Now that a majority of 23 New York grand jurors have voted to indict him, presidential historians are debating whether Donald Trump finally can credibly claim to have won a popular vote. That aside, as the winds of accountability encircle Donald Trump, some Republican leaders seem to believe that the United States of America is so weak that the indictment of one man will bring down Old Glory herself.
To Mike Pence, the grand jury process, which is as red, white and blue as the Constitution, has resulted in an “outrage.” Sen. Lindsey Graham, R-S.C., termed the indictments “legal voodoo.” Speaker of the House Kevin McCarthy, R-Calif., claimed that the jurors have “weaponized our sacred system.” Presidential candidate Nikki Haley called the process a “political prosecution.” It is a “sham” said House Majority Leader Steve Scalise, R-La., while Rep. Jim Jordan, R-Ohio, tweeted, “Outrageous.”
Oh, grow up.
For those who don’t speak the language of political hypocrisy, I will translate each of their misty-eyed wailings as meaning: “As a Republican politician, I have to say this, or lose Trump’s base.” Sharp-eyed observers have noticed that Trump’s pseudo-supporters do not add that Trump was a great president. Some things are too nauseating for even his fake defenders to utter, evidently.
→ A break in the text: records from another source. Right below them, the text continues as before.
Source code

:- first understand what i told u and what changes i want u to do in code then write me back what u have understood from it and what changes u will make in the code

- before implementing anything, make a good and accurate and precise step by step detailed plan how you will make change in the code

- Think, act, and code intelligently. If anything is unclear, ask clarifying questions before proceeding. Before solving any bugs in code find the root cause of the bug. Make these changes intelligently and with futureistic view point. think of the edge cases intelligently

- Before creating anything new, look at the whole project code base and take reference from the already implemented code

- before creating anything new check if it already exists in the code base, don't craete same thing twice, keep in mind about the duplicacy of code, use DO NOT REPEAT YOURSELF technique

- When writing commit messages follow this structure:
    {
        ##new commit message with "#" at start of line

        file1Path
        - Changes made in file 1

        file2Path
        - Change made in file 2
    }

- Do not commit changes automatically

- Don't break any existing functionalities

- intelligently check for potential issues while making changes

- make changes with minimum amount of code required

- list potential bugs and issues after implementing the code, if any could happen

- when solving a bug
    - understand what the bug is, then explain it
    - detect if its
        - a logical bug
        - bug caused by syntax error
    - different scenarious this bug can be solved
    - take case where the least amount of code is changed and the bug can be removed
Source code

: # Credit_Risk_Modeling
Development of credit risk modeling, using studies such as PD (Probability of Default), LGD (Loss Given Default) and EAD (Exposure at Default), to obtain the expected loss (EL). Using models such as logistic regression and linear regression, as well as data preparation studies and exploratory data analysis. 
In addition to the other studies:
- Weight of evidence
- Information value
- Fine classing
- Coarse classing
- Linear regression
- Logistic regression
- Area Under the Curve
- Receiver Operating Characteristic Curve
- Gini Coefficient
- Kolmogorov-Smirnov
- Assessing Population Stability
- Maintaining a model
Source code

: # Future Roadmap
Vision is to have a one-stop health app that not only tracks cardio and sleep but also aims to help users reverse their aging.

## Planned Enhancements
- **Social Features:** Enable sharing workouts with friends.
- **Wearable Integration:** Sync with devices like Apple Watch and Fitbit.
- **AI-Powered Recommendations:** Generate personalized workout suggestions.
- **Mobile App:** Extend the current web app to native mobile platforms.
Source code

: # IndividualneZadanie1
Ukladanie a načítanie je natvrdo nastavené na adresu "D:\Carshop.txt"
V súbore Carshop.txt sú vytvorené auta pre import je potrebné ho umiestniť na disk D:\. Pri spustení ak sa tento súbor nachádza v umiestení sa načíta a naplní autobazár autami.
The term “weaponization” (of the legal system by Democrats) is Republicans’ latest tasty talking point. But it is Trump who has routinely availed himself of the legal system, weaponizing it to his own advantage. He has used bankruptcies to bail out his failed casinos. He has stiffed contractors who worked on his properties, knowing that many of them were unable to afford the lengthy court battle required to receive payment. He weaponized the legal system 60 times in fruitless protests of Joe Biden’s 2020 victory, then claimed the judges were all against him.
Trump convinced a friendly judge to appoint a special master in his stolen documents case, a judicial error that was overturned. After appointing toady William Barr as attorney general, Barr repaid the favor by undermining the Mueller Report. As the days of his term wound down, Trump hatched a scheme with soulless DOJ official Jeffrey Clark for Clark to send a lie-filled letter to swing-state legislatures imploring them to overturn Biden’s wins, based on (non-existent) voting irregularities. Threats of mass resignations by other top DOJ officials stopped the awful plot.
Notwithstanding predictions of doom, plenty of politicians have been indicted and convicted, and the sun still shined on the American Flag the next day. Scholars agree that Richard Nixon likely would have been indicted for illegally funneling campaign cash to the Watergate burglars, if Gerald Ford hadn’t pardoned him.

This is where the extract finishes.